AFFAIRE FRANCK BIYA: C’EST CONFIRMÉ, FRANCK BIYA S’EST IRRÉGULIÈREMENT APPROPRIÉ DES MILLIARDS DE L’ARGENT PUBLIC !


Avec la complicité de Nkoto Emane, Dieudonné Evou Mekou, Louis-Paul Motaze et Polycarpe Abah Abah. Un hold-up de plusieurs milliards en 35 jours. Franck ne saura plus se mettre devant le regard de son président de père, grand jésus de la rigueur et de la moralisation et sultan de l’opération épervier dont il nous annonce qu’elle ira jusqu’au bout, quitte à ce que toute la République y passe.
L’opinion en était encore à supputer sur la culpabilité du fils du président et les avocats à innocenter maladroitement Franck Biya, la vérité a fini par transparaître de la masse de documents produits dans le cadre de l’affaire et dont certains, ironie du sort, étaient censés établir l’innocence de Franck mais l’ont plutôt enseveli.
L’histoire pourrait donner froid dans le dos. Calculette en main, Franck Biya aura mené une opération de «placement» qui lui aura rapporté 6 milliards 580 millions en seulement 35 jours.
Ses avocats et des journalistes visiblement à la solde tentent de noyer le poisson et argumentent que Franck Biya n’est pas le seul opérateur économique à avoir spéculé sur les titres Camtel. Okay. Mais il est certain que tous les autres investisseurs qui ont pris une option sur les titres
de Cameroon Télécommunica-tions n’auront jamais les mêmes faveurs que Franck Biya et que, contrairement à lui qui a bouclé la sienne en un mois, les autres devront attendre au moins cinq ans, le temps de la maturation de l’opération.
Autant on ne fait pas attendre un président de la République à l’entrée d’un stade, autant on ne fait pas poireauter son fils aux guichets d’une opération financière.
Au commencement étaient les titres remis à Yves-Michel Fotso
Un curieux document sorti du ministère des Finances et brandi fièrement par ses défenseurs comme preuve de son honnêteté, jette une nouvelle lumière sur le déroulement de cette scabreuse opération.
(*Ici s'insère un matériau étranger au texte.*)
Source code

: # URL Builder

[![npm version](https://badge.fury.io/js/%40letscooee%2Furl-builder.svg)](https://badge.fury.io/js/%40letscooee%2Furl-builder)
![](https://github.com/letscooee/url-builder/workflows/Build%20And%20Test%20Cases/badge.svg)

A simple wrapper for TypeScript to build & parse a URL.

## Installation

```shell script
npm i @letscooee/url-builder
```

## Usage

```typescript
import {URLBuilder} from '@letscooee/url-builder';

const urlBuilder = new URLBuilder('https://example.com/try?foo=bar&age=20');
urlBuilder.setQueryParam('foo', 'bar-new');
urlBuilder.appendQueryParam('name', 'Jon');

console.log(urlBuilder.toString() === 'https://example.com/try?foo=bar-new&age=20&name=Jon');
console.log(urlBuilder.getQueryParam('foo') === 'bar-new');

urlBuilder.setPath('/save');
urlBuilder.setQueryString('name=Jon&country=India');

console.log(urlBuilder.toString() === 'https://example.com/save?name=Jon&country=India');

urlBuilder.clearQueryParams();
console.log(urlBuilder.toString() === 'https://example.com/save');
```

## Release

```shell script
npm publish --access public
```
En 2005, Camtel décide de titriser une partie de sa créance sur l’Etat. Les obligations du trésor à coupon zéro (les otz, comme on les appelle dans le jargon) sont émises pour 56,7 milliards, on se retrouve ainsi avec 56.745 titres sur le marché. 
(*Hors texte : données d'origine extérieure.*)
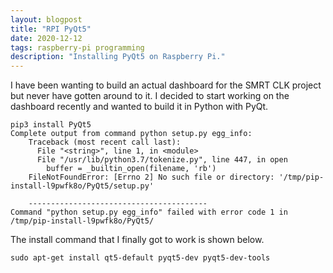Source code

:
 ```yaml
---
layout: blogpost
title: "RPI PyQt5"
date: 2020-12-12
tags: raspberry-pi programming
description: "Installing PyQt5 on Raspberry Pi."
---
```


I have been wanting to build an actual dashboard for the SMRT CLK project but never have gotten around to it. I decided to start working on the dashboard recently and wanted to build it in Python with PyQt.

```
pip3 install PyQt5
Complete output from command python setup.py egg_info:
    Traceback (most recent call last):
      File "<string>", line 1, in <module>
      File "/usr/lib/python3.7/tokenize.py", line 447, in open
        buffer = _builtin_open(filename, 'rb')
    FileNotFoundError: [Errno 2] No such file or directory: '/tmp/pip-install-l9pwfk8o/PyQt5/setup.py'
    
    ----------------------------------------
Command "python setup.py egg_info" failed with error code 1 in /tmp/pip-install-l9pwfk8o/PyQt5/
```

The install command that I finally got to work is shown below.
```
sudo apt-get install qt5-default pyqt5-dev pyqt5-dev-tools
```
Pas exactement sur le marché, parce que les titres en question circulent entre copains.
La preuve, la majeure partie de ces titres se retrouve entre les mains de la SFA (société financière africaine) ou de la CBC, les deux structures appartenant à Yves Michel Fotso.
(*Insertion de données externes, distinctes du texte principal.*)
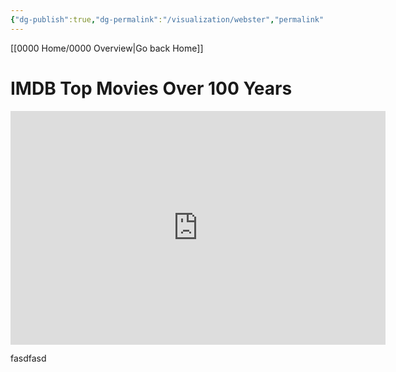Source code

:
 ```yaml
---
{"dg-publish":true,"dg-permalink":"/visualization/webster","permalink":"/visualization/webster/","title":"WEbster Visualization","tags":["data-science, data-analysis, data-analytics, data-processing, data-visualization"],"noteIcon":""}
---
```


[[0000 Home/0000 Overview\|Go back Home]]

# IMDB Top Movies Over 100 Years
<iframe title="IMDb Top Worldwide Movies Over 100 Years Power BI - by MandyHPNguyen" width="600" height="373.5" src="https://app.powerbi.com/view?r=eyJrIjoiNzZlMDk0MDAtYmJkNC00OGFhLTk2YWQtNGZmZWI2YmNmMjcwIiwidCI6ImMzMjk5OGJhLWJhZjYtNDBjYS04ZWE0LWM3MzE4OGQzOGQ1OSJ9" frameborder="0" allowFullScreen="true"></iframe>


fasdfasd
La «note d’information» publiée par le Minfi (en réalité par la CAA) nous apprend que 35.400 titres Camtel ont été remis en nantissement à la CBC ou à la SFA, c’est-à-dire en garantie des crédits que la Camtel contractait auprès des banques de Fotso. De ces lots de titres remis à Fotso, il y a un lot de 9400 titres qui intéresse particulièrement Nkoto Emane, qui tient à les remettre à Afrione, la société de Franck Biya.
Les 9400 titres servaient à garantir un crédit à moyen terme d’un montant de 4,7 milliards dont la Camtel a bénéficié de la SFA. Qu’à cela ne tienne, et pour les besoins de la cause. Le 9 août 2006, Nkoto Emane écrit à la SFA et lui dit qu’il tient à rembourser par anticipation le crédit qu’il a contracté à ses guichets et qu’il souhaite que les 9 400 titres laissés en nantissement soient remis à Afrione. Le crédit en question est remboursé en deux temps, une première tranche de 1,014 milliard par chèque tiré sur Citibank, et le reste, un peu plus de 3,5 milliards, sera couvert par une lettre de garantie à première demande.
La lettre en question sera servie quelques jours plus tard par Afriland First Bank, dans laquelle officie comme directeur général un certain… Alamine Ousmane Mey.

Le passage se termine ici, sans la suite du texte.